According to Germany’s museum establishment, the Sky Disc of Nebra is the oldest depiction of the heavens discovery. 

 They claimed that they discovered it in a muddy field close to a prehistoric hill fort near the east German town of Nebra, with two ancient swords and jewellery.

 "An examination of the patina confirms its ancient origins. I have no doubt that it does indeed come from the Bronze Age," another professor, Josef Riederer, told the court. 

The case is embarrassing Germany’s curatorial establishment, which had hailed the disc as the most sensational archaeological discovery of the last century. The disc, with its gold appliqués, was the oldest concrete representation of the cosmos to date and a key find not only for archaeology but also for astronomy and the history of religion, experts claimed.]

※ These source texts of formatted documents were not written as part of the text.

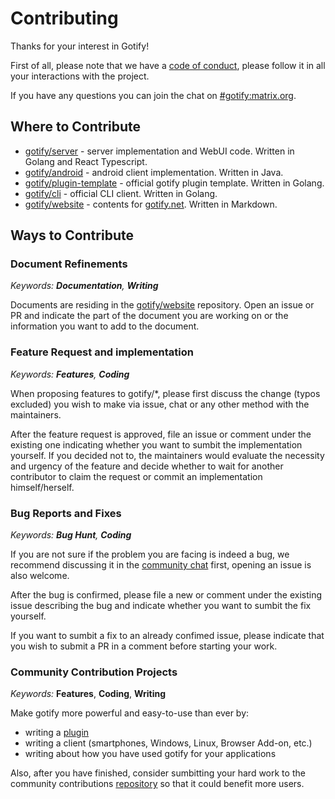 # Contributing

Thanks for your interest in Gotify!

First of all, please note that we have a [code of conduct](CODE_OF_CONDUCT.md), please follow it in all your interactions with the project. 

If you have any questions you can join the chat on [#gotify:matrix.org](https://matrix.to/#/#gotify:matrix.org).

## Where to Contribute

- [gotify/server](https://github.com/gotify/server) - server implementation and WebUI code. Written in Golang and React Typescript.
- [gotify/android](https://github.com/gotify/android) - android client implementation. Written in Java.
- [gotify/plugin-template](https://github.com/gotify/plugin-template) - official gotify plugin template. Written in Golang.
- [gotify/cli](https://github.com/gotify/cli) - official CLI client. Written in Golang.
- [gotify/website](https://github.com/gotify/website) - contents for [gotify.net](https://gotify.net/). Written in Markdown.


## Ways to Contribute

### Document Refinements

_Keywords: **Documentation**, **Writing**_

Documents are residing in the [gotify/website](https://github.com/gotify/website) repository. Open an issue or PR and indicate the part of the document you are working on or the information you want to add to the document.

### Feature Request and implementation

_Keywords: **Features**, **Coding**_

When proposing features to gotify/\*, please first discuss the change (typos excluded) you wish to make via issue, chat or any other method with the maintainers.

After the feature request is approved, file an issue or comment under the existing one indicating whether you want to sumbit the implementation yourself. If you decided not to, the maintainers would evaluate the necessity and urgency of the feature and decide whether to wait for another contributor to claim the request or commit an implementation himself/herself.

### Bug Reports and Fixes

_Keywords: **Bug Hunt**, **Coding**_

If you are not sure if the problem you are facing is indeed a bug, we recommend discussing it in the [community chat]((https://matrix.to/#/#gotify:matrix.org)) first, opening an issue is also welcome.

After the bug is confirmed, please file a new or comment under the existing issue describing the bug and indicate whether you want to sumbit the fix yourself.

If you want to sumbit a fix to an already confimed issue, please indicate that you wish to submit a PR in a comment before starting your work.

### Community Contribution Projects

_Keywords:_ **Features**, **Coding**, **Writing**

Make gotify more powerful and easy-to-use than ever by:
 - writing a [plugin](https://gotify.net/docs/plugin)
 - writing a client (smartphones, Windows, Linux, Browser Add-on, etc.)
 - writing about how you have used gotify for your applications
 
Also, after you have finished, consider sumbitting your hard work to the community contributions [repository](https://github.com/gotify/contrib) so that it could benefit more users.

I watched a documentary about the Sky Disc of Nebra last night. It was very interesting. The Disc would have been made before Egypt became 'sophisticated' with their hiroglyphics and buildings . Until now, it was thought that northern European tribes were little more than Bronze Age savages. Yet here we have an artifact that shows quite clearly how civilised they were when it came to astrology. The gold apliques depict the sun, moon, stars and a ship. The ship was thought to be used by the sun during the night. On another applique, degrees are marked with indents. These signify 82 degrees - the degrees being the summer solistice of that area. One group of gold dots have been identified as being the star cluster of Pleiades.


----------



## Brian G Turner (Oct 16, 2005)

Rosemary said:
			
		

> Until now, it was thought that northern European tribes were little more than Bronze Age savages. Yet here we have an artifact that shows quite clearly how civilised they were when it came to astrology. The gold apliques depict the sun, moon, stars and a ship.



Ah - ah - ah - ah!!!

Certain tribes in Northern Europe - especially in Britain - were building complex henges to represent the movement of the sun, moon, and stars. They were certainly not "savages" - and quite "civilised" - in that regard. 

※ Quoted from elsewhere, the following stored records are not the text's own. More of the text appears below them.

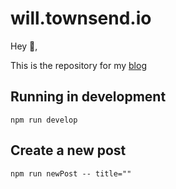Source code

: # will.townsend.io

Hey :wave:, 

This is the repository for my [blog](//will.townsend.io)

## Running in development

    npm run develop

## Create a new post

    npm run newPost -- title=""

Still, it is an interesting story - and what comes out most is the complete lack of testing to verify any single testimony.


----------



## Rosemary (Oct 16, 2005)

I believe it has or is going through the courts, due to the Disc being regarded by some as a fake.

Perhaps it was by the more ancient writers that they were described as 'savages'.  Probably also comparing their way of living with that of the Egyptians who had fine stone buildings.  Not positive on that I'm afraid.


----------



## littlemissattitude (Oct 17, 2005)

Where would archaeology be if it didn't have archaeologists arguing over the authenticity of relics?


----------



## Teresa Edgerton (Oct 17, 2005)

I remember reading somewhere, many years ago, that transporting and erecting the stones at Stonehenge (considering all the man hours, and the resources needed to keep that many workers supplied with the necessities of life over that period of time) required a degree of organization comparable to the US space program.

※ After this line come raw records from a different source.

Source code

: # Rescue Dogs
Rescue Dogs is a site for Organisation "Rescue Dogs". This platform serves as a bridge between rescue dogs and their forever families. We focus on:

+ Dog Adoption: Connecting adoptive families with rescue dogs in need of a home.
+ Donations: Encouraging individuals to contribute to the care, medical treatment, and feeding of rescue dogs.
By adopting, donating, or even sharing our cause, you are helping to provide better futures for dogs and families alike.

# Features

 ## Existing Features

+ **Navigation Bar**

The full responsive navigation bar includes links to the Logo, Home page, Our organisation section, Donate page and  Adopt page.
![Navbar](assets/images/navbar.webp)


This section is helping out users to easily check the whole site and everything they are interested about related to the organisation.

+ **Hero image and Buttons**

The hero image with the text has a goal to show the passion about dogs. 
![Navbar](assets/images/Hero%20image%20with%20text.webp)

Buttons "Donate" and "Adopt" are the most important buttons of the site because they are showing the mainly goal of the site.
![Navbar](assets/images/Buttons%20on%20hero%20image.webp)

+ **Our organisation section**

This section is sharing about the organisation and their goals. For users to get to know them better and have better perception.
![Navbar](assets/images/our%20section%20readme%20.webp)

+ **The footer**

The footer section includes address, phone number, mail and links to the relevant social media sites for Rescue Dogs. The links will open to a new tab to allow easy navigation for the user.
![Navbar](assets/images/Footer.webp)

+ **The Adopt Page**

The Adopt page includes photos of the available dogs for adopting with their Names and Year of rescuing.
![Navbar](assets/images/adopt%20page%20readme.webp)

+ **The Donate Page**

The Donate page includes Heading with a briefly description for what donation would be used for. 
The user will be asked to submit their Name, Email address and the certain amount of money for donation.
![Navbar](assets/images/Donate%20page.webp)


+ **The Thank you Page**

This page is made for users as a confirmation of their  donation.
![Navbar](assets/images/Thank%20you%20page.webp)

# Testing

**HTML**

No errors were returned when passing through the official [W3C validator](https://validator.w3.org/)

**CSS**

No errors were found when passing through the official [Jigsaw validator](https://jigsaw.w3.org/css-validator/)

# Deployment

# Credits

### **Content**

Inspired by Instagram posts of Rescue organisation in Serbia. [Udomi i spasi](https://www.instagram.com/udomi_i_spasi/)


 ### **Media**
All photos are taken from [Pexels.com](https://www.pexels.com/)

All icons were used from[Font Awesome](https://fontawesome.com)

So it's been known for a while that the ancient inhabitants of Britain were far from savages.

It's sort of mind-boggling to think what their civilization must have been like in order to accomplish some of the things that they did accomplish, and yet we'll never know much about them.

Endless potential for speculation leading up to a fantasy or science fiction novel, however.  I've often thought I'd like to tackle it, but I probably never will.


----------



## littlemissattitude (Oct 17, 2005)

I've never quite been able to understand why those of us in "civilization" look down on people who live in supposedly "less advanced" cultures.  Can you imagine how much knowledge people who live off the land have to keep, many times in their heads because they don't have written languages, just in order to live every day.  It may be different knowledge than we need to have, but it isn't any less than we do, and it isn't any less complicated than we need.  In fact, I'd be willing to wager that a lot of it is a lot more complicated than what we need to know to get on day to day.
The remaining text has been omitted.